Eso dicen de las violetas blancas, que son chiqueonas. Este adjetivo no está registrado en el diccionario de la RAE que, para mi sorpresa, sí registra el verbo correspondiente:
No se trata tanto de que se les mime, se les acaricie o se les consienta, de hecho, a las violetas, dicen también, no les gusta que uno les hable. (Tampoco es que yo hable demasiado con ninguna de mis plantas, la verdad.) Pero la fama de las violetas blancas es que florean con dificultad, más o menos cuando se les da la gana o cuando uno menos se lo espera. O sea, que son de contentillo, pues. Aunque a decir verdad, las mías son leales y súper cumplidas, incluso después de que una de mis gatas las desplantó y jugó con ellas. Cuando las descubrí todas maltrechas y con el tronco demasiado crecido, las puse en agua (eran dos) hasta que volvieron a echar raíces. Entonces las replanté y en unos cuantos meses han empezado a florecer otra vez. (También puse algunas de hojas en agua para criar más hijos, pero esas sí que no sobrevivieron.)

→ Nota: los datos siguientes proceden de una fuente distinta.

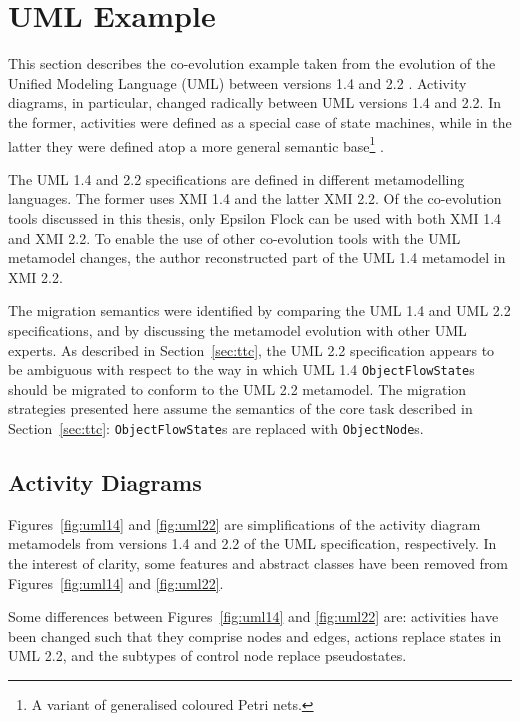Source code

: \section{UML Example}
This section describes the co-evolution example taken from the evolution of the Unified Modeling Language (UML) between versions 1.4 \cite{uml14} and 2.2 \cite{uml22}. Activity diagrams, in particular, changed radically between UML versions 1.4 and 2.2. In the former, activities were defined as a special case of state machines, while in the latter they were defined atop a more general semantic base\footnote{A variant of generalised coloured Petri nets.} \cite{selic05uml2}.

The UML 1.4 and 2.2 specifications are defined in different metamodelling languages. The former uses XMI 1.4 and the latter XMI 2.2. Of the co-evolution tools discussed in this thesis, only Epsilon Flock can be used with both XMI 1.4 and XMI 2.2. To enable the use of other co-evolution tools with the UML metamodel changes, the author reconstructed part of the UML 1.4 metamodel in XMI 2.2.

The migration semantics were identified by comparing the UML 1.4 and UML 2.2 specifications, and by discussing the metamodel evolution with other UML experts. As described in Section~\ref{sec:ttc}, the UML 2.2 specification appears to be ambiguous with respect to the way in which UML 1.4 \texttt{ObjectFlowState}s should be migrated to conform to the UML 2.2 metamodel. The migration strategies presented here assume the semantics of the core task described in Section~\ref{sec:ttc}: \texttt{ObjectFlowState}s are replaced with \texttt{ObjectNode}s.

\subsection{Activity Diagrams}
Figures~\ref{fig:uml14} and \ref{fig:uml22} are simplifications of the activity diagram metamodels from versions 1.4 and 2.2 of the UML specification, respectively. In the interest of clarity, some features and abstract classes have been removed from Figures~\ref{fig:uml14} and \ref{fig:uml22}.


Some differences between Figures~\ref{fig:uml14} and \ref{fig:uml22} are: activities have been changed such that they comprise nodes and edges, actions replace states in UML 2.2, and the subtypes of control node replace pseudostates.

El adjetivo en cuestión a mí me evoca, además de las violetas blancas de otros, a mí misma de niña. Aunque el contexto no es del todo claro, me llega la voz de mi madre, en cuya boca la descripción debió de haber sido más bien una forma de censura, o la de mi tía Olga, invitándome a acurrucarme con ella.
Y mis gatas, la chiquita, que ya está enorme, y la grande, que ahora se ve más chiquita, también son chiqueonas: entre ellas o tratando de encimárseme a la menor provocación.